Fix test_eager_matches_sdpa_inference for XPU backend (#34889)

* Use torch.nn.attention.sdpa_kernel instead of deprecated torch.backends.cuda.sdp_kernel Signed-off-by: Dmitry Rogozhkin <dmitry.v.rogozhkin@intel.com> * Fix test_eager_matches_sdpa_inference for XPU backend As of PyTorch 2.5 XPU backend supports only torch.nn.attention.SDPBackend.MATH which is implemented on PyTorch level using aten operators and is device agnostic with respect to implementation of each aten operator.

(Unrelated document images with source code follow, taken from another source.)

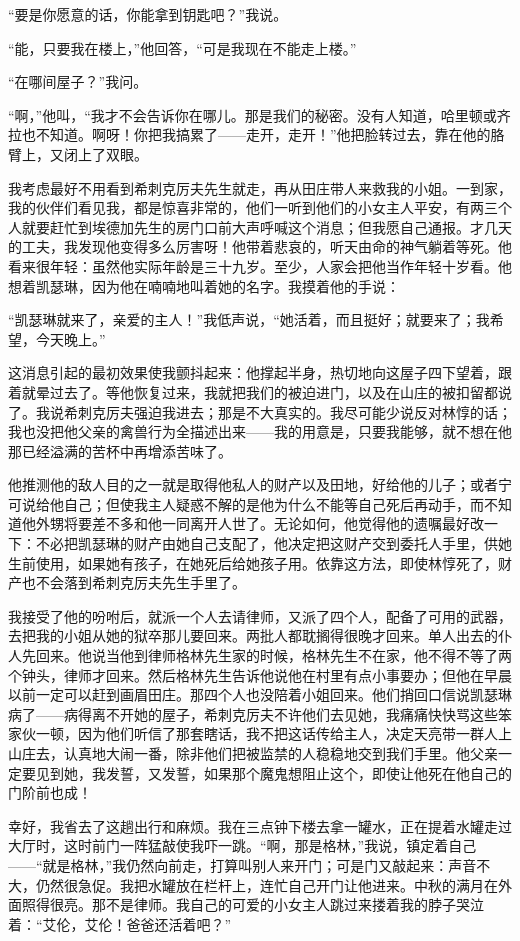 \par “要是你愿意的话，你能拿到钥匙吧？”我说。
\par “能，只要我在楼上，”他回答，“可是我现在不能走上楼。”
\par “在哪间屋子？”我问。
\par “啊，”他叫，“我才不会告诉你在哪儿。那是我们的秘密。没有人知道，哈里顿或齐拉也不知道。啊呀！你把我搞累了——走开，走开！”他把脸转过去，靠在他的胳臂上，又闭上了双眼。
\par 我考虑最好不用看到希刺克厉夫先生就走，再从田庄带人来救我的小姐。一到家，我的伙伴们看见我，都是惊喜非常的，他们一听到他们的小女主人平安，有两三个人就要赶忙到埃德加先生的房门口前大声呼喊这个消息；但我愿自己通报。才几天的工夫，我发现他变得多么厉害呀！他带着悲哀的，听天由命的神气躺着等死。他看来很年轻：虽然他实际年龄是三十九岁。至少，人家会把他当作年轻十岁看。他想着凯瑟琳，因为他在喃喃地叫着她的名字。我摸着他的手说：
\par “凯瑟琳就来了，亲爱的主人！”我低声说，“她活着，而且挺好；就要来了；我希望，今天晚上。”
\par 这消息引起的最初效果使我颤抖起来：他撑起半身，热切地向这屋子四下望着，跟着就晕过去了。等他恢复过来，我就把我们的被迫进门，以及在山庄的被扣留都说了。我说希刺克厉夫强迫我进去；那是不大真实的。我尽可能少说反对林惇的话；我也没把他父亲的禽兽行为全描述出来——我的用意是，只要我能够，就不想在他那已经溢满的苦杯中再增添苦味了。
\par 他推测他的敌人目的之一就是取得他私人的财产以及田地，好给他的儿子；或者宁可说给他自己；但使我主人疑惑不解的是他为什么不能等自己死后再动手，而不知道他外甥将要差不多和他一同离开人世了。无论如何，他觉得他的遗嘱最好改一下：不必把凯瑟琳的财产由她自己支配了，他决定把这财产交到委托人手里，供她生前使用，如果她有孩子，在她死后给她孩子用。依靠这方法，即使林惇死了，财产也不会落到希刺克厉夫先生手里了。
\par 我接受了他的吩咐后，就派一个人去请律师，又派了四个人，配备了可用的武器，去把我的小姐从她的狱卒那儿要回来。两批人都耽搁得很晚才回来。单人出去的仆人先回来。他说当他到律师格林先生家的时候，格林先生不在家，他不得不等了两个钟头，律师才回来。然后格林先生告诉他说他在村里有点小事要办；但他在早晨以前一定可以赶到画眉田庄。那四个人也没陪着小姐回来。他们捎回口信说凯瑟琳病了——病得离不开她的屋子，希刺克厉夫不许他们去见她，我痛痛快快骂这些笨家伙一顿，因为他们听信了那套瞎话，我不把这话传给主人，决定天亮带一群人上山庄去，认真地大闹一番，除非他们把被监禁的人稳稳地交到我们手里。他父亲一定要见到她，我发誓，又发誓，如果那个魔鬼想阻止这个，即使让他死在他自己的门阶前也成！
\par 幸好，我省去了这趟出行和麻烦。我在三点钟下楼去拿一罐水，正在提着水罐走过大厅时，这时前门一阵猛敲使我吓一跳。“啊，那是格林，”我说，镇定着自己——“就是格林，”我仍然向前走，打算叫别人来开门；可是门又敲起来：声音不大，仍然很急促。我把水罐放在栏杆上，连忙自己开门让他进来。中秋的满月在外面照得很亮。那不是律师。我自己的可爱的小女主人跳过来搂着我的脖子哭泣着：“艾伦，艾伦！爸爸还活着吧？”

Thus, we can reuse CUDA (or CPU) MATH weights for XPU. Fixes: #34888 Signed-off-by: Dmitry Rogozhkin <dmitry.v.rogozhkin@intel.com> * Use torch.amp.autocast instead of deprecated torch.cuda.amp.autocast in nemotron Signed-off-by: Dmitry Rogozhkin <dmitry.v.rogozhkin@intel.com> --------- Signed-off-by: Dmitry Rogozhkin <dmitry.v.rogozhkin@intel.com>
2024-12-02 07:21:04 -08:00
parent f41d5d8f74
commit 31830474bf
5 changed files with 64 additions and 12 deletions
--- a/tests/test_modeling_common.py
+++ b/tests/test_modeling_common.py
@@ -187,6 +187,22 @@ def _deepspeed_zero3(ds_config):
        unset_hf_deepspeed_config()


+def sdpa_kernel(enable_flash, enable_math, enable_mem_efficient):
+    if version.parse(torch.__version__).release < version.parse("2.3").release:
+        return torch.backends.cuda.sdp_kernel(
+            enable_flash=enable_flash, enable_math=enable_math, enable_mem_efficient=enable_mem_efficient
+        )
+
+    backends = []
+    if enable_flash:
+        backends += [torch.nn.attention.SDPBackend.FLASH_ATTENTION]
+    if enable_math:
+        backends += [torch.nn.attention.SDPBackend.MATH]
+    if enable_mem_efficient:
+        backends += [torch.nn.attention.SDPBackend.EFFICIENT_ATTENTION]
+    return torch.nn.attention.sdpa_kernel(backends)
+
+
@require_torch
 class ModelTesterMixin:
    model_tester = None
@@ -4175,7 +4191,7 @@ class ModelTesterMixin:

                                    # TODO: test gradients as well (& for FA2 as well!)
                                    with torch.no_grad():
-                                        with torch.backends.cuda.sdp_kernel(
+                                        with sdpa_kernel(
                                            enable_flash=enable_kernels,
                                            enable_math=True,
                                            enable_mem_efficient=enable_kernels,
@@ -4198,6 +4214,12 @@ class ModelTesterMixin:
                                    if torch_device in ["cpu", "cuda"]:
                                        atol = atols[torch_device, enable_kernels, torch_dtype]
                                        rtol = rtols[torch_device, enable_kernels, torch_dtype]
+                                    elif torch_device == "xpu":
+                                        # As of PyTorch 2.5 XPU backend supports only torch.nn.attention.SDPBackend.MATH
+                                        # which is implemented on PyTorch level using aten operators and is
+                                        # device agnostic with respect to implementation of each aten operator.
+                                        atol = atols["cuda", False, torch_dtype]
+                                        rtol = rtols["cuda", False, torch_dtype]
                                    else:
                                        atol = 1e-7
                                        rtol = 1e-4